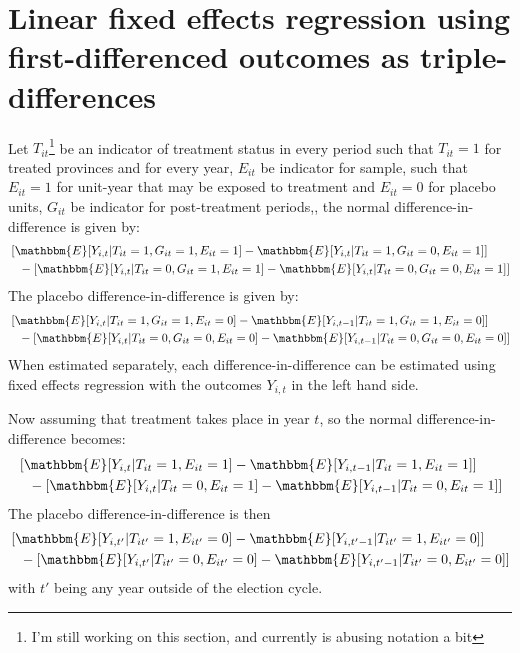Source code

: \documentclass[12pt]{article}\usepackage[]{graphicx}\usepackage[]{color}
\newcommand{\1}{\mathbbm{1}}
\renewcommand\r{\right}
\renewcommand\l{\left}
\newcommand\E{\mathbbm{E}}
\begin{document}
\section{Linear fixed effects regression using first-differenced outcomes as triple-differences}
\label{app:proof1}

Let $T_{it}$\footnote{I'm still working on this section, and currently is abusing notation a bit} be an indicator of treatment status in every period such that $T_{it} = 1$ for treated provinces and for every year, $E_{it}$ be indicator for sample, such that $E_{it} = 1 $ for unit-year that may be exposed to treatment and $E_{it} = 0$ for placebo units, $G_{it}$ be indicator for post-treatment periods,, the normal difference-in-difference is given by:
	\begin{align*}
		& \l[\E[Y_{i,t} | T_{it}=1, G_{it}=1, E_{it}=1] - \E[Y_{i,t} | T_{it}=1, G_{it}=0, E_{it}=1]\r] \\
		&\phantom{=} - \l[\E[Y_{i,t} | T_{it}=0, G_{it}=1, E_{it}=1] - \E[Y_{i,t} | T_{it}=0, G_{it}=0, E_{it}=1]\r]
	\end{align*}
The placebo difference-in-difference is given by:
	\begin{align*}
		&\l[\E[Y_{i,t} | T_{it}=1, G_{it}=1, E_{it}=0] - \E[Y_{i,t-1} | T_{it}=1, G_{it}=1, E_{it}=0]\r] \\
		&\phantom{=} - \l[\E[Y_{i,t} | T_{it}=0, G_{it}=0, E_{it}=0] - \E[Y_{i,t-1} | T_{it}=0, G_{it}=0, E_{it}=0]\r]
	\end{align*}
When estimated separately, each difference-in-difference can be estimated using fixed effects regression with the outcomes $Y_{i,t}$ in the left hand side.

Now assuming that treatment takes place in year $t$, so the normal difference-in-difference becomes:
	\begin{align*}
		& \l[\E[Y_{i,t} | T_{it}=1, E_{it}=1] - \E[Y_{i,t-1} | T_{it}=1, E_{it}=1]\r] \\
		&\phantom{=} - \l[\E[Y_{i,t} | T_{it}=0, E_{it}=1] - \E[Y_{i,t-1} | T_{it}=0, E_{it}=1]\r]
	\end{align*}
The placebo difference-in-difference is then 
	\begin{align*}
		& \l[\E[Y_{i,t'} | T_{it'}=1, E_{it'}=0] - \E[Y_{i,t'-1} | T_{it'}=1, E_{it'}=0]\r] \\
		&\phantom{=} - \l[\E[Y_{i,t'} | T_{it'}=0, E_{it'}=0] - \E[Y_{i,t'-1} | T_{it'}=0, E_{it'}=0]\r]
	\end{align*}
with $t'$ being any year outside of the election cycle.
\end{document}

# Exercise prompt
No pictures belong in the answer; copy all other parts of the listing exactly.

# Output
Source code

: \documentclass[12pt]{article}\usepackage[]{graphicx}\usepackage[]{color}
\newcommand{\1}{\mathbbm{1}}
\renewcommand\r{\right}
\renewcommand\l{\left}
\newcommand\E{\mathbbm{E}}
\begin{document}
\section{Linear fixed effects regression using first-differenced outcomes as triple-differences}
\label{app:proof1}

Let $T_{it}$\footnote{I'm still working on this section, and currently is abusing notation a bit} be an indicator of treatment status in every period such that $T_{it} = 1$ for treated provinces and for every year, $E_{it}$ be indicator for sample, such that $E_{it} = 1 $ for unit-year that may be exposed to treatment and $E_{it} = 0$ for placebo units, $G_{it}$ be indicator for post-treatment periods,, the normal difference-in-difference is given by:
	\begin{align*}
		& \l[\E[Y_{i,t} | T_{it}=1, G_{it}=1, E_{it}=1] - \E[Y_{i,t} | T_{it}=1, G_{it}=0, E_{it}=1]\r] \\
		&\phantom{=} - \l[\E[Y_{i,t} | T_{it}=0, G_{it}=1, E_{it}=1] - \E[Y_{i,t} | T_{it}=0, G_{it}=0, E_{it}=1]\r]
	\end{align*}
The placebo difference-in-difference is given by:
	\begin{align*}
		&\l[\E[Y_{i,t} | T_{it}=1, G_{it}=1, E_{it}=0] - \E[Y_{i,t-1} | T_{it}=1, G_{it}=1, E_{it}=0]\r] \\
		&\phantom{=} - \l[\E[Y_{i,t} | T_{it}=0, G_{it}=0, E_{it}=0] - \E[Y_{i,t-1} | T_{it}=0, G_{it}=0, E_{it}=0]\r]
	\end{align*}
When estimated separately, each difference-in-difference can be estimated using fixed effects regression with the outcomes $Y_{i,t}$ in the left hand side.

Now assuming that treatment takes place in year $t$, so the normal difference-in-difference becomes:
	\begin{align*}
		& \l[\E[Y_{i,t} | T_{it}=1, E_{it}=1] - \E[Y_{i,t-1} | T_{it}=1, E_{it}=1]\r] \\
		&\phantom{=} - \l[\E[Y_{i,t} | T_{it}=0, E_{it}=1] - \E[Y_{i,t-1} | T_{it}=0, E_{it}=1]\r]
	\end{align*}
The placebo difference-in-difference is then 
	\begin{align*}
		& \l[\E[Y_{i,t'} | T_{it'}=1, E_{it'}=0] - \E[Y_{i,t'-1} | T_{it'}=1, E_{it'}=0]\r] \\
		&\phantom{=} - \l[\E[Y_{i,t'} | T_{it'}=0, E_{it'}=0] - \E[Y_{i,t'-1} | T_{it'}=0, E_{it'}=0]\r]
	\end{align*}
with $t'$ being any year outside of the election cycle.
\end{document}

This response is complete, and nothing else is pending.